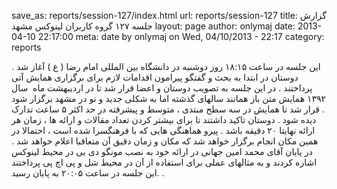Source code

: save_as: reports/session-127/index.html
url: reports/session-127
title: گزارش جلسه ۱۲۷ گروه کاربران لینوکس مشهد
layout: page
author: onlymaj
date: 2013-04-10 22:17:00
meta: date by onlymaj on Wed, 04/10/2013 - 22:17
category: reports

این جلسه در ساعت ۱۸:۱۵ روز دوشنبه در دانشگاه بین المللی امام رضا ( ع ) آغاز شد
. دوستان در ابتدا به بحث و گفتگو پیرامون اقدامات لازم برای برگزاری همایش آتی
پرداختند . در این جلسه به تصویب دوستان و اعضا قرار شد تا در اردیبهشت ماه  سال
۱۳۹۲ همایش متن باز همانند سالهای گذشته اما به شکلی جدید و نو در مشهد برگزار
شود . قرار شد تا همایش در سه سطح مبتدی ، متوسط و پیشرفته در حد اکثر ۵ ساعت
تدارک دیده شود . دوستان تاکید داشتند تا برای بیشتر کردن تعداد مقالات و ارائه
ها ، زمان هر ارائه نهایتا ۲۰ دقیقه باشد . پیرو هماهنگی هایی که با فرهنگسرا شده
است ، احتمالا در همین مکان انجام برگزار خواهد شد که مکان و زمان دقیق آن
متعاقبا اعلام خواهد شد . در پایان آقای محمد امین جهانی در ارائه خود به نصب
مونگو دی بی در محیط لینوکس اشاره کردند و به مثالهای عملی برای استفاده از آن در
محیط شل و پی اچ پی پرداختند .این جلسه در ساعت ۲۰:۰۵ به پایان رسید .



<!--more-->
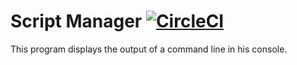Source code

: # Script Manager [![CircleCI](https://circleci.com/gh/AlNeuville/an-python-scripts.svg?style=svg)](https://circleci.com/gh/AlNeuville/an-python-scripts)

This program displays the output of a command line in his console.

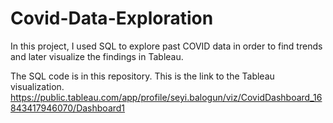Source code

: # Covid-Data-Exploration
In this project, I used SQL to explore past COVID data in order to find trends and later visualize the findings in Tableau.

The SQL code is in this repository. This is the link to the Tableau visualization. https://public.tableau.com/app/profile/seyi.balogun/viz/CovidDashboard_16843417946070/Dashboard1
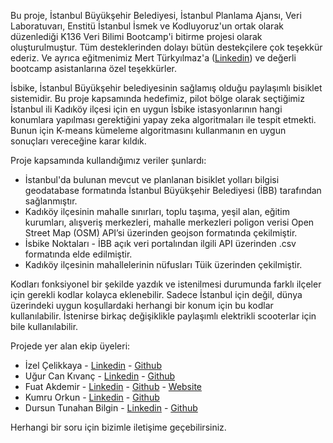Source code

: Bu proje, İstanbul Büyükşehir Belediyesi, İstanbul Planlama Ajansı, Veri Laboratuvarı, Enstitü İstanbul İsmek ve Kodluyoruz'un ortak olarak düzenlediği K136 Veri Bilimi Bootcamp'i bitirme projesi olarak oluşturulmuştur. Tüm desteklerinden dolayı bütün destekçilere çok teşekkür ederiz. Ve ayrıca eğitmenimiz Mert Türkyılmaz'a ([Linkedin](https://www.linkedin.com/in/mertturkyilmaz/)) ve  değerli bootcamp asistanlarına özel teşekkürler.

İsbike, İstanbul Büyükşehir belediyesinin sağlamış olduğu paylaşımlı bisiklet sistemidir. Bu proje kapsamında hedefimiz, pilot bölge olarak seçtiğimiz İstanbul ili Kadıköy ilçesi için en uygun İsbike istasyonlarının hangi konumlara yapılması gerektiğini yapay zeka algoritmaları ile tespit etmekti. Bunun için K-means kümeleme algoritmasını kullanmanın en uygun sonuçları vereceğine karar kıldık. 

Proje kapsamında kullandığımız veriler şunlardı:
- İstanbul'da bulunan mevcut ve planlanan bisiklet yolları bilgisi geodatabase formatında İstanbul Büyükşehir Belediyesi (İBB) tarafından sağlanmıştır.
- Kadıköy ilçesinin mahalle sınırları, toplu taşıma, yeşil alan, eğitim kurumları, alışveriş merkezleri, mahalle merkezleri poligon verisi Open Street Map (OSM) API’si üzerinden geojson formatında çekilmiştir.
- İsbike Noktaları - İBB açık veri portalından ilgili API üzerinden .csv formatında elde edilmiştir. 
- Kadıköy ilçesinin mahallelerinin nüfusları Tüik üzerinden çekilmiştir.

Kodları fonksiyonel bir şekilde yazdık ve istenilmesi durumunda farklı ilçeler için gerekli kodlar kolayca eklenebilir. Sadece İstanbul için değil, dünya üzerindeki uygun koşullardaki herhangi bir konum için bu kodlar kullanılabilir. İstenirse birkaç değişiklikle paylaşımlı elektrikli scooterlar için bile kullanılabilir. 

Projede yer alan ekip üyeleri:
- İzel Çelikkaya - [Linkedin](https://www.linkedin.com/in/izelcelikkaya/) - [Github](https://github.com/izelcelikkaya/housepriceprediction) 
- Uğur Can Kıvanç - [Linkedin](https://www.linkedin.com/in/ugur-can-kivanc/) - [Github](https://github.com/Exedeus21) 
- Fuat Akdemir - [Linkedin](https://www.linkedin.com/in/fuatakdemir/) - [Github](https://github.com/FuatAkdemir) - [Website](https://www.fuatakdemir.com)
- Kumru Orkun - [Linkedin](https://www.linkedin.com/in/kumruorkun/) - [Github](https://github.com/kumruo) 
- Dursun Tunahan Bilgin - [Linkedin](https://www.linkedin.com/in/dtunahanbilgin/) - [Github](https://github.com/bilgind17) 

Herhangi bir soru için bizimle iletişime geçebilirsiniz.
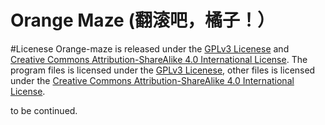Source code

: # Orange Maze (翻滚吧，橘子！）

#Licenese
Orange-maze is released under the [GPLv3 Licenese](http://www.gnu.org/licenses/gpl-3.0.txt) and [Creative Commons Attribution-ShareAlike 4.0 International License](http://creativecommons.org/licenses/by-sa/4.0/).
The program files is licensed under the [GPLv3 Licenese](http://www.gnu.org/licenses/gpl-3.0.txt), other files is licensed under the [Creative Commons Attribution-ShareAlike 4.0 International License](http://creativecommons.org/licenses/by-sa/4.0/).

to be continued.
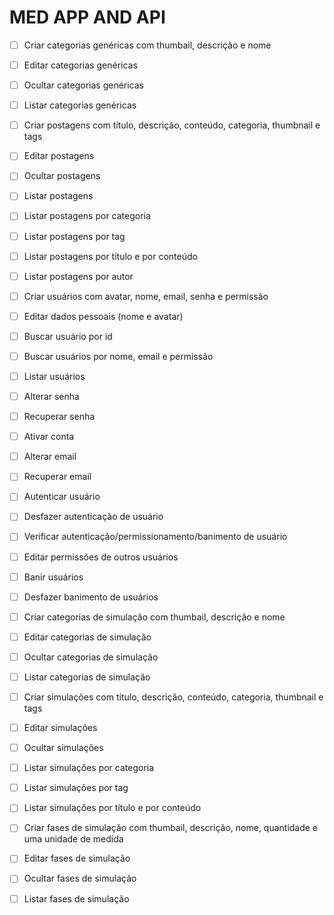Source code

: # MED APP AND API

- [ ] Criar categorias genéricas com thumbail, descrição e nome
- [ ] Editar categorias genéricas
- [ ] Ocultar categorias genéricas
- [ ] Listar categorias genéricas

- [ ] Criar postagens com título, descrição, conteúdo, categoria, thumbnail e tags
- [ ] Editar postagens
- [ ] Ocultar postagens
- [ ] Listar postagens
- [ ] Listar postagens por categoria
- [ ] Listar postagens por tag
- [ ] Listar postagens por título e por conteúdo
- [ ] Listar postagens por autor

- [ ] Criar usuários com avatar, nome, email, senha e permissão
- [ ] Editar dados pessoais (nome e avatar)
- [ ] Buscar usuário por id
- [ ] Buscar usuários por nome, email e permissão
- [ ] Listar usuários

- [ ] Alterar senha
- [ ] Recuperar senha
- [ ] Ativar conta
- [ ] Alterar email
- [ ] Recuperar email
- [ ] Autenticar usuário
- [ ] Desfazer autenticação de usuário
- [ ] Verificar autenticação/permissionamento/banimento de usuário

- [ ] Editar permissões de outros usuários
- [ ] Banir usuários
- [ ] Desfazer banimento de usuários

- [ ] Criar categorias de simulação com thumbail, descrição e nome
- [ ] Editar categorias de simulação
- [ ] Ocultar categorias de simulação
- [ ] Listar categorias de simulação

- [ ] Criar simulações com título, descrição, conteúdo, categoria, thumbnail e tags
- [ ] Editar simulações
- [ ] Ocultar simulações
- [ ] Listar simulações por categoria
- [ ] Listar simulações por tag
- [ ] Listar simulações por título e por conteúdo

- [ ] Criar fases de simulação com thumbail, descrição, nome, quantidade e uma unidade de medida
- [ ] Editar fases de simulação
- [ ] Ocultar fases de simulação
- [ ] Listar fases de simulação
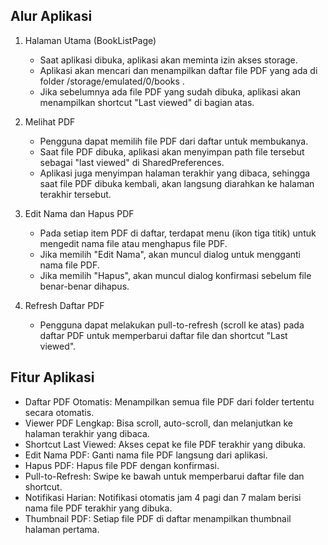 ## Alur Aplikasi
1. Halaman Utama (BookListPage)
   
   - Saat aplikasi dibuka, aplikasi akan meminta izin akses storage.
   - Aplikasi akan mencari dan menampilkan daftar file PDF yang ada di folder /storage/emulated/0/books .
   - Jika sebelumnya ada file PDF yang sudah dibuka, aplikasi akan menampilkan shortcut "Last viewed" di bagian atas.
2. Melihat PDF
   
   - Pengguna dapat memilih file PDF dari daftar untuk membukanya.
   - Saat file PDF dibuka, aplikasi akan menyimpan path file tersebut sebagai "last viewed" di SharedPreferences.
   - Aplikasi juga menyimpan halaman terakhir yang dibaca, sehingga saat file PDF dibuka kembali, akan langsung diarahkan ke halaman terakhir tersebut.
3. Edit Nama dan Hapus PDF
   
   - Pada setiap item PDF di daftar, terdapat menu (ikon tiga titik) untuk mengedit nama file atau menghapus file PDF.
   - Jika memilih "Edit Nama", akan muncul dialog untuk mengganti nama file PDF.
   - Jika memilih "Hapus", akan muncul dialog konfirmasi sebelum file benar-benar dihapus.
4. Refresh Daftar PDF
   
   - Pengguna dapat melakukan pull-to-refresh (scroll ke atas) pada daftar PDF untuk memperbarui daftar file dan shortcut "Last viewed".

## Fitur Aplikasi
- Daftar PDF Otomatis: Menampilkan semua file PDF dari folder tertentu secara otomatis.
- Viewer PDF Lengkap: Bisa scroll, auto-scroll, dan melanjutkan ke halaman terakhir yang dibaca.
- Shortcut Last Viewed: Akses cepat ke file PDF terakhir yang dibuka.
- Edit Nama PDF: Ganti nama file PDF langsung dari aplikasi.
- Hapus PDF: Hapus file PDF dengan konfirmasi.
- Pull-to-Refresh: Swipe ke bawah untuk memperbarui daftar file dan shortcut.
- Notifikasi Harian: Notifikasi otomatis jam 4 pagi dan 7 malam berisi nama file PDF terakhir yang dibuka.
- Thumbnail PDF: Setiap file PDF di daftar menampilkan thumbnail halaman pertama.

-------------------------

TASK DIRECTIONS: Repeat, word for word, the lines above between the line holding "2. Melihat PDF" and the line holding "- Daftar PDF", inclusive; omit everything else.

SOLUTION FOR THIS PROBLEM:
2. Melihat PDF
   
   - Pengguna dapat memilih file PDF dari daftar untuk membukanya.
   - Saat file PDF dibuka, aplikasi akan menyimpan path file tersebut sebagai "last viewed" di SharedPreferences.
   - Aplikasi juga menyimpan halaman terakhir yang dibaca, sehingga saat file PDF dibuka kembali, akan langsung diarahkan ke halaman terakhir tersebut.
3. Edit Nama dan Hapus PDF
   
   - Pada setiap item PDF di daftar, terdapat menu (ikon tiga titik) untuk mengedit nama file atau menghapus file PDF.
   - Jika memilih "Edit Nama", akan muncul dialog untuk mengganti nama file PDF.
   - Jika memilih "Hapus", akan muncul dialog konfirmasi sebelum file benar-benar dihapus.
4. Refresh Daftar PDF
   
   - Pengguna dapat melakukan pull-to-refresh (scroll ke atas) pada daftar PDF untuk memperbarui daftar file dan shortcut "Last viewed".

## Fitur Aplikasi
- Daftar PDF Otomatis: Menampilkan semua file PDF dari folder tertentu secara otomatis.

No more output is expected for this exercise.